Given records:
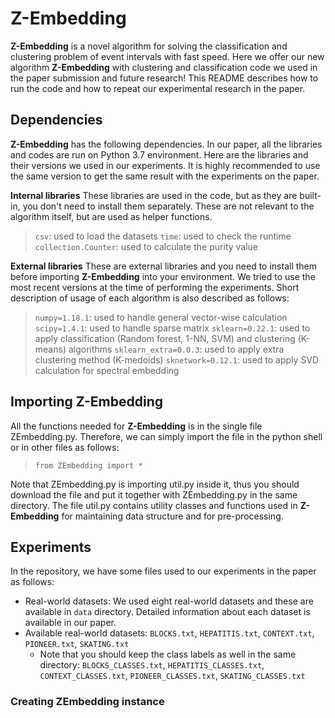 # Z-Embedding
**Z-Embedding** is a novel algorithm for solving the classification and clustering problem of event intervals with fast speed.  Here we offer our new algorithm **Z-Embedding** with clustering and classification code we used in the paper submission and future research! This README describes how to run the code and how to repeat our experimental research in the paper.

## Dependencies
**Z-Embedding**  has the following dependencies. In our paper, all the libraries and codes are run on Python 3.7 environment. Here are the libraries and their versions we used in our experiments. It is highly recommended to use the same version to get the same result with the experiments on the paper.

**Internal libraries**
These libraries are used in the code, but as they are built-in, you don't need to install them separately. These are not relevant to the algorithm itself, but are used as helper functions.
> `csv`: used to load the datasets
> `time`: used to check the runtime
> `collection.Counter`: used to calculate the purity value

**External libraries**
These are external libraries and you need to install them before importing **Z-Embedding** into your environment. We tried to use the most recent versions at the time of performing the experiments. Short description of usage of each algorithm is also described as follows:
> `numpy=1.18.1`: used to handle general vector-wise calculation
> `scipy=1.4.1`: used to handle sparse matrix
> `sklearn=0.22.1`: used to apply classification (Random forest, 1-NN, SVM) and clustering (K-means) algorithms
> `sklearn_extra=0.0.3`: used to apply extra clustering method (K-medoids)
> `sknetwork=0.12.1`: used to apply SVD calculation for spectral embedding


## Importing Z-Embedding
All the functions needed for **Z-Embedding** is in the single file ZEmbedding.py. Therefore, we can simply import the file in the python shell or in other files as follows:
>  `from ZEmbedding import *` 

Note that ZEmbedding.py is importing util.py inside it, thus you should download the file and put it together with ZEmbedding.py in the same directory. The file util.py contains utility classes and functions used in  **Z-Embedding** for maintaining data structure and for pre-processing.



## Experiments
In the repository, we have some files used to our experiments in the paper as follows:
- Real-world datasets: We used eight real-world datasets and these are available in `data` directory. Detailed information about each dataset is available in our paper. 
 - Available real-world datasets: `BLOCKS.txt`, `HEPATITIS.txt`, `CONTEXT.txt`, `PIONEER.txt`, `SKATING.txt`
	 - Note that you should keep the class labels as well in the same directory: `BLOCKS_CLASSES.txt`, `HEPATITIS_CLASSES.txt`, `CONTEXT_CLASSES.txt`, `PIONEER_CLASSES.txt`, `SKATING_CLASSES.txt`


### Creating ZEmbedding instance
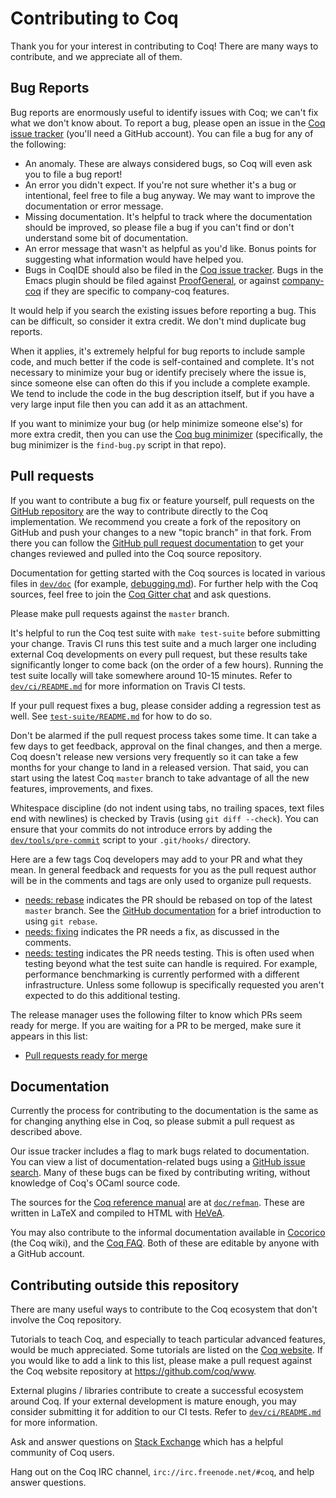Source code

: # Contributing to Coq

Thank you for your interest in contributing to Coq! There are many ways to contribute, and we appreciate all of them.

## Bug Reports

Bug reports are enormously useful to identify issues with Coq; we can't fix what we don't know about. To report a bug, please open an issue in the [Coq issue tracker](https://github.com/coq/coq/issues) (you'll need a GitHub account). You can file a bug for any of the following:

- An anomaly. These are always considered bugs, so Coq will even ask you to file a bug report!
- An error you didn't expect. If you're not sure whether it's a bug or intentional, feel free to file a bug anyway. We may want to improve the documentation or error message.
- Missing documentation. It's helpful to track where the documentation should be improved, so please file a bug if you can't find or don't understand some bit of documentation.
- An error message that wasn't as helpful as you'd like. Bonus points for suggesting what information would have helped you.
- Bugs in CoqIDE should also be filed in the [Coq issue tracker](https://github.com/coq/coq/issues). Bugs in the Emacs plugin should be filed against [ProofGeneral](https://github.com/ProofGeneral/PG/issues), or against [company-coq](https://github.com/cpitclaudel/company-coq/issues) if they are specific to company-coq features.

It would help if you search the existing issues before reporting a bug. This can be difficult, so consider it extra credit. We don't mind duplicate bug reports.

When it applies, it's extremely helpful for bug reports to include sample code, and much better if the code is self-contained and complete. It's not necessary to minimize your bug or identify precisely where the issue is, since someone else can often do this if you include a complete example. We tend to include the code in the bug description itself, but if you have a very large input file then you can add it as an attachment.

If you want to minimize your bug (or help minimize someone else's) for more extra credit, then you can use the [Coq bug minimizer](https://github.com/JasonGross/coq-tools) (specifically, the bug minimizer is the `find-bug.py` script in that repo).

## Pull requests

If you want to contribute a bug fix or feature yourself, pull requests on the [GitHub repository](https://github.com/coq/coq) are the way to contribute directly to the Coq implementation. We recommend you create a fork of the repository on GitHub and push your changes to a new "topic branch" in that fork. From there you can follow the [GitHub pull request documentation](https://help.github.com/articles/about-pull-requests/) to get your changes reviewed and pulled into the Coq source repository.

Documentation for getting started with the Coq sources is located in various files in [`dev/doc`](/dev/doc) (for example, [debugging.md](/dev/doc/debugging.md)). For further help with the Coq sources, feel free to join the [Coq Gitter chat](https://gitter.im/coq/coq) and ask questions.

Please make pull requests against the `master` branch.

It's helpful to run the Coq test suite with `make test-suite` before submitting your change. Travis CI runs this test suite and a much larger one including external Coq developments on every pull request, but these results take significantly longer to come back (on the order of a few hours). Running the test suite locally will take somewhere around 10-15 minutes. Refer to [`dev/ci/README.md`](/dev/ci/README.md#information-for-developers) for more information on Travis CI tests.

If your pull request fixes a bug, please consider adding a regression test as well. See [`test-suite/README.md`](/test-suite/README.md) for how to do so.

Don't be alarmed if the pull request process takes some time. It can take a few days to get feedback, approval on the final changes, and then a merge. Coq doesn't release new versions very frequently so it can take a few months for your change to land in a released version. That said, you can start using the latest Coq `master` branch to take advantage of all the new features, improvements, and fixes.

Whitespace discipline (do not indent using tabs, no trailing spaces, text files end with newlines) is checked by Travis (using `git diff --check`). You can ensure that your commits do not introduce errors by adding the [`dev/tools/pre-commit`](/dev/tools/pre-commit) script to your `.git/hooks/` directory.

Here are a few tags Coq developers may add to your PR and what they mean. In general feedback and requests for you as the pull request author will be in the comments and tags are only used to organize pull requests.

- [needs: rebase](https://github.com/coq/coq/pulls?utf8=%E2%9C%93&q=is%3Aopen%20is%3Apr%20label%3A%22needs%3A%20rebase%22%20) indicates the PR should be rebased on top of the latest `master` branch. See the [GitHub documentation](https://help.github.com/articles/about-git-rebase/) for a brief introduction to using `git rebase`.
- [needs: fixing](https://github.com/coq/coq/pulls?q=is%3Aopen+is%3Apr+label%3A%22needs%3A+fixing%22) indicates the PR needs a fix, as discussed in the comments.
- [needs: testing](https://github.com/coq/coq/pulls?q=is%3Aopen+is%3Apr+label%3A%22needs%3A+testing%22) indicates the PR needs testing. This is often used when testing beyond what the test suite can handle is required. For example, performance benchmarking is currently performed with a different infrastructure. Unless some followup is specifically requested you aren't expected to do this additional testing.

The release manager uses the following filter to know which PRs seem ready for merge. If you are waiting for a PR to be merged, make sure it appears in this list:

- [Pull requests ready for merge](https://github.com/coq/coq/pulls?utf8=%E2%9C%93&q=is%3Apr%20is%3Aopen%20-label%3A%22needs%3A%20discussion%22%20-label%3A%22needs%3A%20testing%22%20-label%3A%22needs%3A%20fixing%22%20-label%3A%22needs%3A%20progress%22%20-label%3A%22needs%3A%20rebase%22%20-label%3A%22needs%3A%20review%22%20-label%3A%22needs%3A%20help%22%20-label%3A%22needs%3A%20independent%20fix%22%20-label%3A%22needs%3A%20feedback%22%20-label%3A%22help%20wanted%22%20-review%3Achanges_requested%20-status%3Apending%20base%3Amaster%20sort%3Aupdated-asc%20-label%3A%22needs%3A%20squashing%22%20)

## Documentation

Currently the process for contributing to the documentation is the same as for changing anything else in Coq, so please submit a pull request as described above.

Our issue tracker includes a flag to mark bugs related to documentation. You can view a list of documentation-related bugs using a [GitHub issue search](https://github.com/coq/coq/issues?q=is%3Aopen+is%3Aissue+label%3A%22kind%3A+documentation%22). Many of these bugs can be fixed by contributing writing, without knowledge of Coq's OCaml source code.

The sources for the [Coq reference manual](https://coq.inria.fr/distrib/current/refman/) are at [`doc/refman`](/doc/refman). These are written in LaTeX and compiled to HTML with [HeVeA](http://hevea.inria.fr/).

You may also contribute to the informal documentation available in [Cocorico](https://github.com/coq/coq/wiki) (the Coq wiki), and the [Coq FAQ](https://github.com/coq/coq/wiki/The-Coq-FAQ). Both of these are editable by anyone with a GitHub account.

## Contributing outside this repository

There are many useful ways to contribute to the Coq ecosystem that don't involve the Coq repository.

Tutorials to teach Coq, and especially to teach particular advanced features, would be much appreciated. Some tutorials are listed on the [Coq website](https://coq.inria.fr/documentation). If you would like to add a link to this list, please make a pull request against the Coq website repository at https://github.com/coq/www.

External plugins / libraries contribute to create a successful ecosystem around Coq. If your external development is mature enough, you may consider submitting it for addition to our CI tests. Refer to [`dev/ci/README.md`](/dev/ci/README.md) for more information.

Ask and answer questions on [Stack Exchange](https://stackexchange.com/filters/299857/questions-tagged-coq-on-stackexchange-sites) which has a helpful community of Coq users.

Hang out on the Coq IRC channel, `irc://irc.freenode.net/#coq`, and help answer questions.
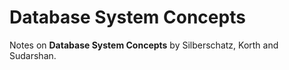 # Database System Concepts

Notes on **Database System Concepts** by Silberschatz, Korth and Sudarshan.
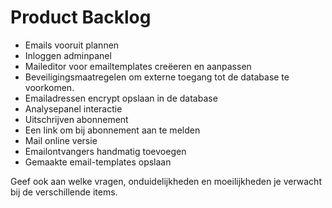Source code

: # Product Backlog

- Emails vooruit  plannen
- Inloggen adminpanel
- Maileditor voor emailtemplates creëeren en aanpassen
- Beveiligingsmaatregelen om externe toegang tot de database te voorkomen.
- Emailadressen encrypt opslaan in de database
- Analysepanel interactie
- Uitschrijven abonnement
- Een link om bij abonnement aan te melden
- Mail online versie
- Emailontvangers handmatig toevoegen
- Gemaakte email-templates opslaan

Geef ook aan welke vragen, onduidelijkheden en moeilijkheden je verwacht bij de verschillende items. 
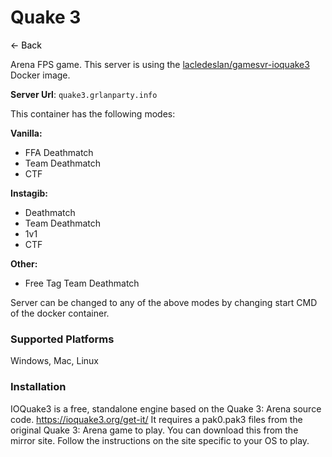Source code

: # Quake 3
<a href="javascript:history.back()" style="text-decoration: none; color: black;">&#8592; Back</a>


Arena FPS game. This server is using the [lacledeslan/gamesvr-ioquake3](https://github.com/LacledesLAN/gamesvr-ioquake3) Docker image.

**Server Url**: `quake3.grlanparty.info`

This container has the following modes:

**Vanilla:**
- FFA Deathmatch
- Team Deathmatch
- CTF

**Instagib:**
- Deathmatch
- Team Deathmatch
- 1v1
- CTF

**Other:**
- Free Tag Team Deathmatch

Server can be changed to any of the above modes by changing start CMD of the docker container. 

### Supported Platforms
Windows, Mac, Linux

### Installation
IOQuake3 is a free, standalone engine based on the Quake 3: Arena source code. 
https://ioquake3.org/get-it/
It requires a pak0.pak3 files from the original Quake 3: Arena game to play. You can download this from the mirror site.
Follow the instructions on the site specific to your OS to play.
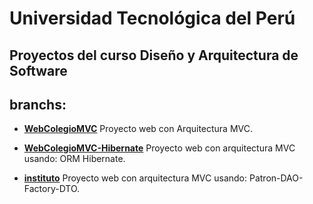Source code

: # __Universidad Tecnológica del Perú__

## Proyectos del curso Diseño y Arquitectura de Software

## branchs:

* __[WebColegioMVC](https://github.com/christiancazu/diseno-y-arquitectura-de-software/tree/WebColegioMVC)__ Proyecto web con Arquitectura MVC. 

* __[WebColegioMVC-Hibernate](https://github.com/christiancazu/diseno-y-arquitectura-de-software/tree/WebColegioMVC-Hibernate)__ Proyecto web con arquitectura MVC usando: ORM Hibernate.

* __[instituto](https://github.com/christiancazu/diseno-y-arquitectura-de-software/tree/instituto)__ Proyecto web con arquitectura MVC usando: Patron-DAO-Factory-DTO.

What the task requires: All lines above starting at the one with "Arena FPS game." and ending at the one with "Tecnológica del Perú__", inclusive, are to be printed again exactly, with the pictures left out.

Completed task:
Arena FPS game. This server is using the [lacledeslan/gamesvr-ioquake3](https://github.com/LacledesLAN/gamesvr-ioquake3) Docker image.

**Server Url**: `quake3.grlanparty.info`

This container has the following modes:

**Vanilla:**
- FFA Deathmatch
- Team Deathmatch
- CTF

**Instagib:**
- Deathmatch
- Team Deathmatch
- 1v1
- CTF

**Other:**
- Free Tag Team Deathmatch

Server can be changed to any of the above modes by changing start CMD of the docker container. 

### Supported Platforms
Windows, Mac, Linux

### Installation
IOQuake3 is a free, standalone engine based on the Quake 3: Arena source code. 
https://ioquake3.org/get-it/
It requires a pak0.pak3 files from the original Quake 3: Arena game to play. You can download this from the mirror site.
Follow the instructions on the site specific to your OS to play.
Source code

: # __Universidad Tecnológica del Perú__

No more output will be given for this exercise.